Masterminded by multi-instrumentalist and film composer Phil Mossman (ex.LCD Soundsytem), the band met-cute earlier this year at a “chance” jam session Mossman slyly arranged in his dark DUMBO basement studio roping in long-time friend and drummer Vito Roccoforte (The Rapture, Vito & Druzzi, Body Music) to play with guitarist and producer Steve Schiltz (Longwave, Hurricane Bells). The sound the three produced that day was an emphatic mix of contorted rave-ups, feedback drenched space oddities and pulsating Krautrock but it might have only remained a sprawling and allusive project the three conjured periodically if not for Jaiko Suzuki.
An avant-garde/experimental drummer, full-time restaurant worker, former go-go dancer and occasional Coney Island “mermaid”, Suzuki has leant vocals to a variety of projects but never really sung in a band until being recruited by her old pal Roccoforte. Suzuki’s voice, at once both effervescent and direct, digs into her bandmates’ tightly linked motoric and shoegazed jams coaxing out hooks and adding ballast to the shattering volume they produce.

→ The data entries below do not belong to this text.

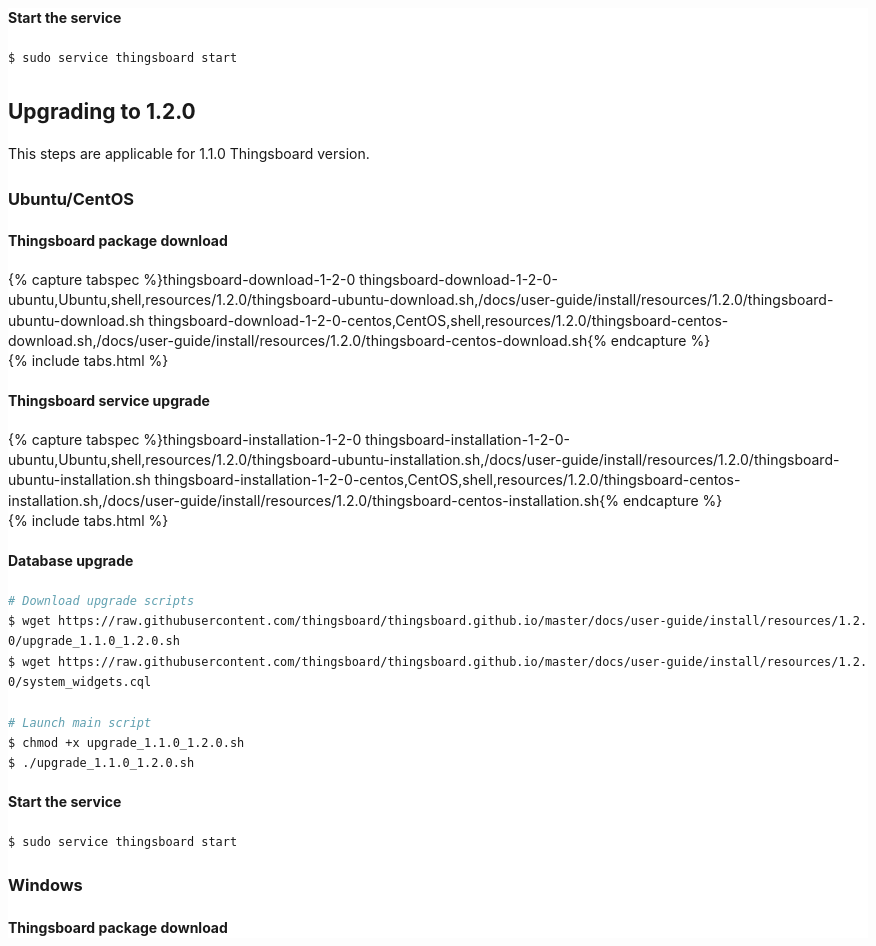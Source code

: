 #### Start the service

```bash
$ sudo service thingsboard start
```

## Upgrading to 1.2.0

This steps are applicable for 1.1.0 Thingsboard version.

### Ubuntu/CentOS

#### Thingsboard package download

{% capture tabspec %}thingsboard-download-1-2-0
thingsboard-download-1-2-0-ubuntu,Ubuntu,shell,resources/1.2.0/thingsboard-ubuntu-download.sh,/docs/user-guide/install/resources/1.2.0/thingsboard-ubuntu-download.sh
thingsboard-download-1-2-0-centos,CentOS,shell,resources/1.2.0/thingsboard-centos-download.sh,/docs/user-guide/install/resources/1.2.0/thingsboard-centos-download.sh{% endcapture %}  
{% include tabs.html %}

#### Thingsboard service upgrade

{% capture tabspec %}thingsboard-installation-1-2-0
thingsboard-installation-1-2-0-ubuntu,Ubuntu,shell,resources/1.2.0/thingsboard-ubuntu-installation.sh,/docs/user-guide/install/resources/1.2.0/thingsboard-ubuntu-installation.sh
thingsboard-installation-1-2-0-centos,CentOS,shell,resources/1.2.0/thingsboard-centos-installation.sh,/docs/user-guide/install/resources/1.2.0/thingsboard-centos-installation.sh{% endcapture %}  
{% include tabs.html %}

#### Database upgrade

```bash
# Download upgrade scripts
$ wget https://raw.githubusercontent.com/thingsboard/thingsboard.github.io/master/docs/user-guide/install/resources/1.2.0/upgrade_1.1.0_1.2.0.sh
$ wget https://raw.githubusercontent.com/thingsboard/thingsboard.github.io/master/docs/user-guide/install/resources/1.2.0/system_widgets.cql

# Launch main script
$ chmod +x upgrade_1.1.0_1.2.0.sh
$ ./upgrade_1.1.0_1.2.0.sh

```

#### Start the service

```bash
$ sudo service thingsboard start
```

### Windows

#### Thingsboard package download

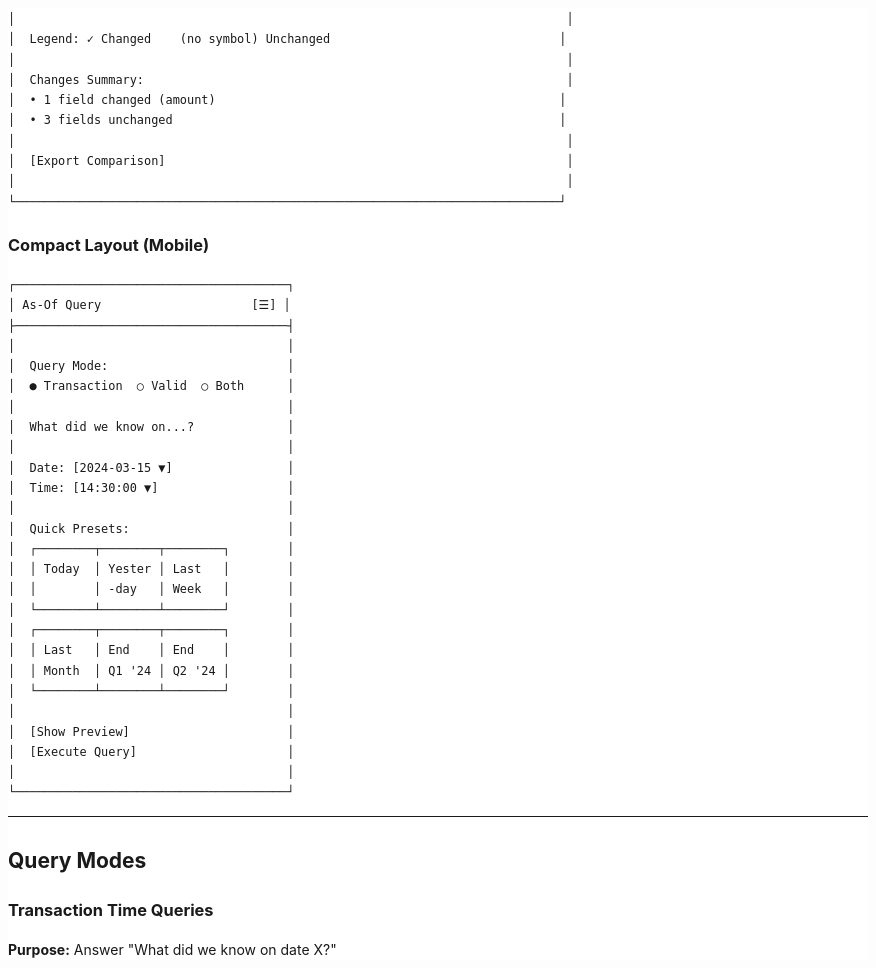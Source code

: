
 ```
│                                                                             │
│  Legend: ✓ Changed    (no symbol) Unchanged                                │
│                                                                             │
│  Changes Summary:                                                           │
│  • 1 field changed (amount)                                                │
│  • 3 fields unchanged                                                      │
│                                                                             │
│  [Export Comparison]                                                        │
│                                                                             │
└────────────────────────────────────────────────────────────────────────────┘
```

### Compact Layout (Mobile)

```
┌──────────────────────────────────────┐
│ As-Of Query                     [☰] │
├──────────────────────────────────────┤
│                                      │
│  Query Mode:                         │
│  ● Transaction  ○ Valid  ○ Both      │
│                                      │
│  What did we know on...?             │
│                                      │
│  Date: [2024-03-15 ▼]                │
│  Time: [14:30:00 ▼]                  │
│                                      │
│  Quick Presets:                      │
│  ┌────────┬────────┬────────┐        │
│  │ Today  │ Yester │ Last   │        │
│  │        │ -day   │ Week   │        │
│  └────────┴────────┴────────┘        │
│  ┌────────┬────────┬────────┐        │
│  │ Last   │ End    │ End    │        │
│  │ Month  │ Q1 '24 │ Q2 '24 │        │
│  └────────┴────────┴────────┘        │
│                                      │
│  [Show Preview]                      │
│  [Execute Query]                     │
│                                      │
└──────────────────────────────────────┘
```

---

## Query Modes

### Transaction Time Queries

**Purpose:** Answer "What did we know on date X?"
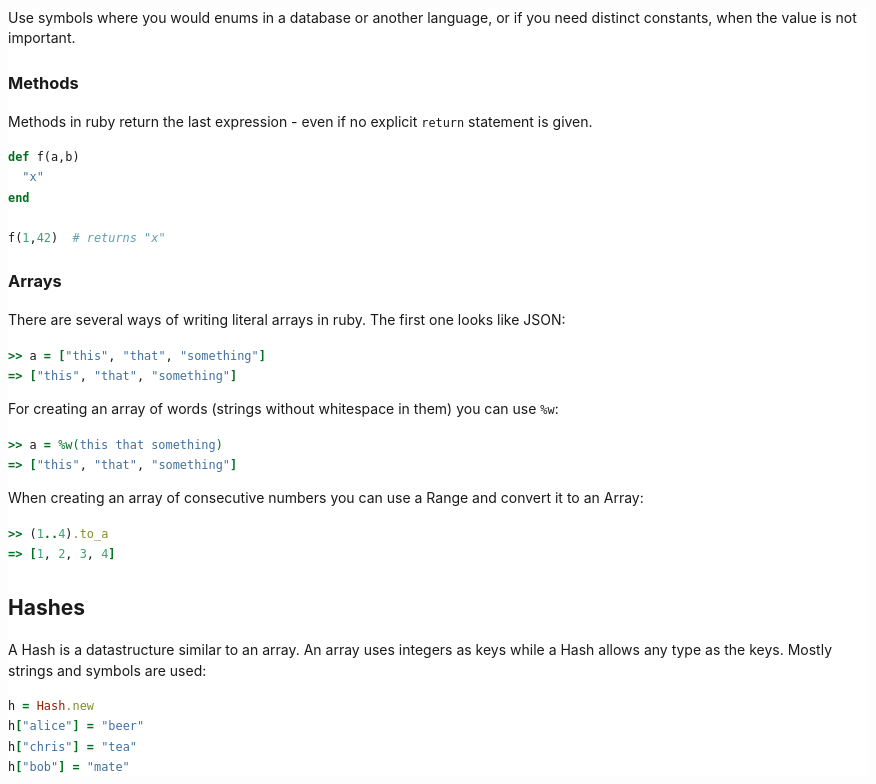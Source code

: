 Use symbols where you would enums in a database or another language,
or if you need distinct constants, when the value is not important.

### Methods

Methods in ruby return the last expression - even
if no explicit `return` statement is given.

``` ruby
def f(a,b)
  "x"
end

f(1,42)  # returns "x"
```

### Arrays

There are several ways of writing literal arrays in ruby.
The first one looks like JSON:

``` ruby
>> a = ["this", "that", "something"]
=> ["this", "that", "something"]
```

For creating an array of words (strings without whitespace in them)
you can use `%w`:

``` ruby
>> a = %w(this that something)
=> ["this", "that", "something"]
```

When creating an array of consecutive numbers you can
use a Range and convert it to an Array:

``` ruby
>> (1..4).to_a
=> [1, 2, 3, 4]
```






Hashes
----------------------------

A Hash is a datastructure similar to an array. An array uses integers as keys
while a Hash allows any type as the keys. Mostly strings and symbols are used:

``` ruby
h = Hash.new
h["alice"] = "beer"
h["chris"] = "tea"
h["bob"] = "mate"
```
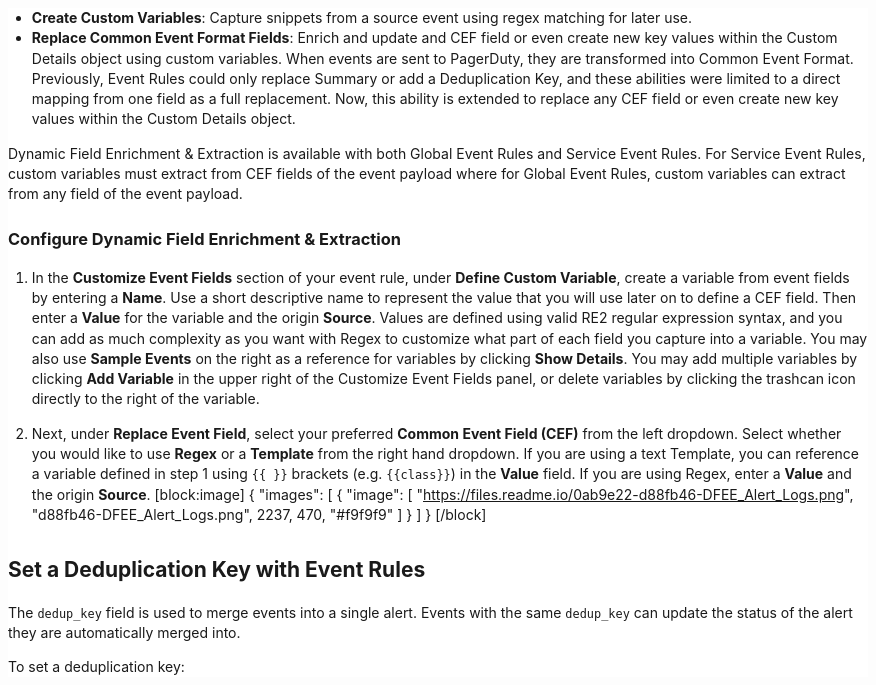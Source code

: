 * **Create Custom Variables**: Capture snippets from a source event using regex matching for later use.
* **Replace Common Event Format Fields**: Enrich and update and CEF field or even create new key values within the Custom Details object using custom variables. When events are sent to PagerDuty, they are transformed into Common Event Format. Previously, Event Rules could only replace Summary or add a Deduplication Key, and these abilities were limited to a direct mapping from one field as a full replacement. Now, this ability is extended to replace any CEF field or even create new key values within the Custom Details object.

Dynamic Field Enrichment & Extraction is available with both Global Event Rules and Service Event Rules. For Service Event Rules, custom variables must extract from CEF fields of the event payload where for Global Event Rules, custom variables can extract from any field of the event payload.

### Configure Dynamic Field Enrichment & Extraction

1. In the **Customize Event Fields** section of your event rule, under **Define Custom Variable**, create a variable from event fields by entering a **Name**. Use a short descriptive name to represent the value that you will use later on to define a CEF field. Then enter a **Value** for the variable and the origin **Source**. Values are defined using valid RE2 regular expression syntax, and you can add as much complexity as you want with Regex to customize what part of each field you capture into a variable. You may also use **Sample Events** on the right as a reference for variables by clicking **Show Details**. You may add multiple variables by clicking **Add Variable** in the upper right of the Customize Event Fields panel, or delete variables by clicking the trashcan icon directly to the right of the variable.

2. Next, under **Replace Event Field**, select your preferred **Common Event Field (CEF)** from the left dropdown. Select whether you would like to use **Regex** or a **Template** from the right hand dropdown. If you are using a text Template, you can reference a variable defined in step 1 using `{{ }}` brackets (e.g. `{{class}}`) in the **Value** field. If you are using Regex, enter a **Value** and the origin **Source**.
[block:image]
{
  "images": [
    {
      "image": [
        "https://files.readme.io/0ab9e22-d88fb46-DFEE_Alert_Logs.png",
        "d88fb46-DFEE_Alert_Logs.png",
        2237,
        470,
        "#f9f9f9"
      ]
    }
  ]
}
[/block]
## Set a Deduplication Key with Event Rules

The `dedup_key` field is used to merge events into a single alert. Events with the same `dedup_key` can update the status of the alert they are automatically merged into.

To set a deduplication key:
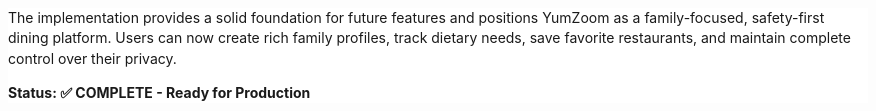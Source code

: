 The implementation provides a solid foundation for future features and positions YumZoom as a family-focused, safety-first dining platform. Users can now create rich family profiles, track dietary needs, save favorite restaurants, and maintain complete control over their privacy.

**Status: ✅ COMPLETE - Ready for Production**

At a time when the economics of music-making increasingly pushes young artists to work alone and “in the box”, Wah Together is an impassioned defense for a shared act of creation. Tracked passionately and principally live, their debut LP, Let’s Wah Together (release March 14, 2022 on Dedstrange) captures the immediacy and spontaneity of a group of musicians listening to, and playing off, one another with genuine affection, curiosity and joy. From the skronk n’ stomp of “I’m A Swimmer” to the Japanese Yé Yé beat inflected “Sayonara,” the dense ear-busting wistfulness of “Teen Vito” and the storming acidic drive of “Out! Out! Out!,” Let’s Wah Together is a loud and commanding recommitment to the cooperative spirit and familial love that always marks New York’s most vital eras.